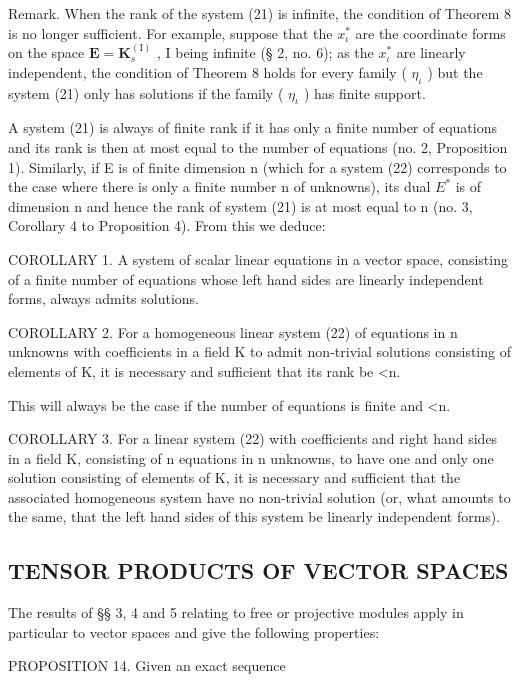 Remark. When the rank of the system (21) is infinite, the condition of Theorem 8 is no longer sufficient. For example, suppose that the \(x_{\iota}^{*}\) are the coordinate forms on the space \(\mathbf{E} = \mathbf{K}_{s}^{(\mathrm{I})}\) , I being infinite (§ 2, no. 6); as the \(x_{\iota}^{*}\) are linearly independent, the condition of Theorem 8 holds for every family ( \(\eta_{\iota}\) ) but the system (21) only has solutions if the family ( \(\eta_{\iota}\) ) has finite support.

A system (21) is always of finite rank if it has only a finite number of equations and its rank is then at most equal to the number of equations (no. 2, Proposition 1). Similarly, if E is of finite dimension n (which for a system (22) corresponds to the case where there is only a finite number n of unknowns), its dual \(E^{*}\) is of dimension n and hence the rank of system (21) is at most equal to n (no. 3, Corollary 4 to Proposition 4). From this we deduce:

COROLLARY 1. A system of scalar linear equations in a vector space, consisting of a finite number of equations whose left hand sides are linearly independent forms, always admits solutions.

COROLLARY 2. For a homogeneous linear system (22) of equations in n unknowns with coefficients in a field K to admit non-trivial solutions consisting of elements of K, it is necessary and sufficient that its rank be \textless n.

This will always be the case if the number of equations is finite and \textless n.

COROLLARY 3. For a linear system (22) with coefficients and right hand sides in a field K, consisting of n equations in n unknowns, to have one and only one solution consisting of elements of K, it is necessary and sufficient that the associated homogeneous system have no non-trivial solution (or, what amounts to the same, that the left hand sides of this system be linearly independent forms).

\subsection{TENSOR PRODUCTS OF VECTOR SPACES}

The results of §§ 3, 4 and 5 relating to free or projective modules apply in particular to vector spaces and give the following properties:

PROPOSITION 14. Given an exact sequence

***

TASK INSTRUCTIONS: A word-for-word copy of the entries is needed, with no pictures in it.

RESPONSE BELOW:
 Remark. When the rank of the system (21) is infinite, the condition of Theorem 8 is no longer sufficient. For example, suppose that the \(x_{\iota}^{*}\) are the coordinate forms on the space \(\mathbf{E} = \mathbf{K}_{s}^{(\mathrm{I})}\) , I being infinite (§ 2, no. 6); as the \(x_{\iota}^{*}\) are linearly independent, the condition of Theorem 8 holds for every family ( \(\eta_{\iota}\) ) but the system (21) only has solutions if the family ( \(\eta_{\iota}\) ) has finite support.

A system (21) is always of finite rank if it has only a finite number of equations and its rank is then at most equal to the number of equations (no. 2, Proposition 1). Similarly, if E is of finite dimension n (which for a system (22) corresponds to the case where there is only a finite number n of unknowns), its dual \(E^{*}\) is of dimension n and hence the rank of system (21) is at most equal to n (no. 3, Corollary 4 to Proposition 4). From this we deduce:

COROLLARY 1. A system of scalar linear equations in a vector space, consisting of a finite number of equations whose left hand sides are linearly independent forms, always admits solutions.

COROLLARY 2. For a homogeneous linear system (22) of equations in n unknowns with coefficients in a field K to admit non-trivial solutions consisting of elements of K, it is necessary and sufficient that its rank be \textless n.

This will always be the case if the number of equations is finite and \textless n.

COROLLARY 3. For a linear system (22) with coefficients and right hand sides in a field K, consisting of n equations in n unknowns, to have one and only one solution consisting of elements of K, it is necessary and sufficient that the associated homogeneous system have no non-trivial solution (or, what amounts to the same, that the left hand sides of this system be linearly independent forms).

\subsection{TENSOR PRODUCTS OF VECTOR SPACES}

The results of §§ 3, 4 and 5 relating to free or projective modules apply in particular to vector spaces and give the following properties:

PROPOSITION 14. Given an exact sequence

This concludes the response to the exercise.